But just because it can be hard doesn’t mean we should avoid it. It does however mean that we need to develop practices to hold ourselves with love, grace, and kindness along the way. To meet ourselves where we are and let that be ok.

We usually view empathy as something we can offer someone else. Empathy is the ability to understand or relate to what others are feeling or experiencing - to see things from their point of view. It allows us to soften to others, to relate to or try to understand their experience. This can allow greater intimacy and a deepening of relationships. Empathy can also fulfill the essential human need to be seen and heard. The act of listening to someone and saying, “That sucks, I imagine it must be so painful to feel that way, it sounds like you’re dealing with a lot,” is extremely powerful. It allows the other person to be seen, and their emotions be validated. We can give ourselves self-empathy at any time really, but I find it most effective for me when I have big/hard feelings, make a mistake, or act out of alignment with my values.
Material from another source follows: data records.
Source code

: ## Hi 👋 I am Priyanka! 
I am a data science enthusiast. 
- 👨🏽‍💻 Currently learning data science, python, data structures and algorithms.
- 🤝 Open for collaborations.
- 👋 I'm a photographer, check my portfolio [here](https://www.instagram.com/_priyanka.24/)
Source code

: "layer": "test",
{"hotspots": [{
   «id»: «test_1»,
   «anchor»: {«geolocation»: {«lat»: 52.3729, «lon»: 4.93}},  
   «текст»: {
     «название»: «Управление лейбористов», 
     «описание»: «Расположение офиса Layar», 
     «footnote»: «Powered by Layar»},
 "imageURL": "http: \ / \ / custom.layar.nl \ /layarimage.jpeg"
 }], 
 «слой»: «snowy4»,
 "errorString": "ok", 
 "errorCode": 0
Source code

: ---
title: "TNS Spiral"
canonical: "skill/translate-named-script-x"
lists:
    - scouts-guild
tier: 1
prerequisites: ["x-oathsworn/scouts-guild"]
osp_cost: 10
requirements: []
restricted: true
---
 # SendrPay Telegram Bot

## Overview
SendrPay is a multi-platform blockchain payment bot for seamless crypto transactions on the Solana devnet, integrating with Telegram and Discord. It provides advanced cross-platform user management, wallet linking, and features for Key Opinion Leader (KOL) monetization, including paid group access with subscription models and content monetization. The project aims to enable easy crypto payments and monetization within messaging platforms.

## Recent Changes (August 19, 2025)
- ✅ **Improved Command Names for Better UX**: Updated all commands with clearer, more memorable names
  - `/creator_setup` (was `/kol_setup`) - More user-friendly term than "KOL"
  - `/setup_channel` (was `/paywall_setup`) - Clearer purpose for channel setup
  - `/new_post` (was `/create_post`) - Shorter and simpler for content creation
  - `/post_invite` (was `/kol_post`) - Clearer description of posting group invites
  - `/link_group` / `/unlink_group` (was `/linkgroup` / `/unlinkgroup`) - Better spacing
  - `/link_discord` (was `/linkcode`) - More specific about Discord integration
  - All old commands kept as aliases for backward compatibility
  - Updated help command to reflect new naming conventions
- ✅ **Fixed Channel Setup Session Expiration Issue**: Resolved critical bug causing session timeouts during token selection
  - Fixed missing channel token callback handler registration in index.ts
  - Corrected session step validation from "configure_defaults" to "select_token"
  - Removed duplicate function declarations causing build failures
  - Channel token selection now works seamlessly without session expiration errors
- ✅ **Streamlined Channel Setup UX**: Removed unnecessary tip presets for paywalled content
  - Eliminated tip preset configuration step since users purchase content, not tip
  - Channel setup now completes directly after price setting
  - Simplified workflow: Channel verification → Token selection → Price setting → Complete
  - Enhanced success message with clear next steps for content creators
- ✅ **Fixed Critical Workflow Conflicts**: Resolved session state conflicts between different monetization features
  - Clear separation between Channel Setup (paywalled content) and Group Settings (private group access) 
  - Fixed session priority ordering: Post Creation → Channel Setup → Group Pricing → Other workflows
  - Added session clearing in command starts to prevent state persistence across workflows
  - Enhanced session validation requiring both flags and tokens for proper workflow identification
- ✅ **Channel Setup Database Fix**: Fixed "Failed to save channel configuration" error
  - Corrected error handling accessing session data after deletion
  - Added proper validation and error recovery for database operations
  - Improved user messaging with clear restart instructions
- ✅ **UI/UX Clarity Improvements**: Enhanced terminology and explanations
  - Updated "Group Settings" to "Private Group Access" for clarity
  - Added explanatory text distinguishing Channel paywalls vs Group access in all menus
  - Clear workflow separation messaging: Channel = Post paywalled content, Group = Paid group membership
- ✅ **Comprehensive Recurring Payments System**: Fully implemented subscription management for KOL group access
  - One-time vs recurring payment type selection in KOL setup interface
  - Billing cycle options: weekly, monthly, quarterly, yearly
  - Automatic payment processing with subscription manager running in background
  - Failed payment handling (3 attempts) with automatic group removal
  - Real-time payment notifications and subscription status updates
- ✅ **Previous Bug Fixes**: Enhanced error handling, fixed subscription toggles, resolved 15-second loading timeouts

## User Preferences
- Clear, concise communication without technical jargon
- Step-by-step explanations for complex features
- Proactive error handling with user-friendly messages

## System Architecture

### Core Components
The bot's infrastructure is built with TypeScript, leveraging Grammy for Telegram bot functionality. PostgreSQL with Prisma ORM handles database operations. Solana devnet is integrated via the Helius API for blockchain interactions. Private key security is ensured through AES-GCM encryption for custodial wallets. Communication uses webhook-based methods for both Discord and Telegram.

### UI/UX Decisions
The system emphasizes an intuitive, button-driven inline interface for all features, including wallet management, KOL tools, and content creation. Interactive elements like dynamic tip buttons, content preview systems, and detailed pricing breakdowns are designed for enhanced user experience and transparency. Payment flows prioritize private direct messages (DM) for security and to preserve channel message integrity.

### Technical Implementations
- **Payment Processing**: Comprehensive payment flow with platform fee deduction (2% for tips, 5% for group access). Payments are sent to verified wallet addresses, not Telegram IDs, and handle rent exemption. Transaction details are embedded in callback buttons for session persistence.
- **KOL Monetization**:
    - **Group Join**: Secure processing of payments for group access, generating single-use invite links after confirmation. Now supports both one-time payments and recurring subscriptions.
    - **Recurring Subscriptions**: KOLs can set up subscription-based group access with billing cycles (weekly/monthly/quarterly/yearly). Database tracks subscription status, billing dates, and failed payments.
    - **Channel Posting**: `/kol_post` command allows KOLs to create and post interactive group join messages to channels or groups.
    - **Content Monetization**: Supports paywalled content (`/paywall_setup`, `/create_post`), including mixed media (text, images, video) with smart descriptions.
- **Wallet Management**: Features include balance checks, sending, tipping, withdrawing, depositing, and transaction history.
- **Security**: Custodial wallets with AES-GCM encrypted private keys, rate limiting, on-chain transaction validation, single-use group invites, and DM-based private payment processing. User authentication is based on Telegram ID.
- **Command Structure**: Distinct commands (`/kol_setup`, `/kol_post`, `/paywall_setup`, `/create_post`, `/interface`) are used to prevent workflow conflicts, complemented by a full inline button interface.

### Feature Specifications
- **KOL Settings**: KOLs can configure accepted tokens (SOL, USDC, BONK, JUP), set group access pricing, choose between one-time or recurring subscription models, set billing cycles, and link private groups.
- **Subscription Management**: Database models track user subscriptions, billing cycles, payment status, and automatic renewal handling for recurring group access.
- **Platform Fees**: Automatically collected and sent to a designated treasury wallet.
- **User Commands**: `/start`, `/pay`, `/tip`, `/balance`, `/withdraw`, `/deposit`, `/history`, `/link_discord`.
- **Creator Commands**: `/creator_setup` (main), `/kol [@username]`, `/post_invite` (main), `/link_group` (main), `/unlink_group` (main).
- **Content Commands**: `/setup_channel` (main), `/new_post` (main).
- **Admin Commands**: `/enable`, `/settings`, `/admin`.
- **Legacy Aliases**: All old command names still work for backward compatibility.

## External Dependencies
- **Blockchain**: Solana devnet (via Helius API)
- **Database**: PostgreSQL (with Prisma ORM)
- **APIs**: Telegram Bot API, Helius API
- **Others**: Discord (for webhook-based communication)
I want you to think about a moment where you received empathy. Where someone was able to listen to you and not try to fix, advice give, or draw attention to themselves. A time when you felt seen and heard and held in a supportive way. It is also ok to think about this and realize you don’t have empathetic interactions very often, but I do encourage you to get curious and sit in the feeling that comes up.


Great, we’re back. How was that for you?? When I think about moments where I have received empathy, it has been so grounding and provided a sense of safety. It makes me feel less alone and more human. And guess what? We can develop a practice of self-empathy as well, a practice to give ourselves the grace and open heart that we sometimes seek from others.

To clarify - we are creatures of connection. We require empathy from others, we can’t give ourselves only self-empathy and expect that to be enough. But when we learn to offer ourselves empathy, it can critically change how we are dealing with the situation or emotion at hand and allow us to better offer empathy to others as well.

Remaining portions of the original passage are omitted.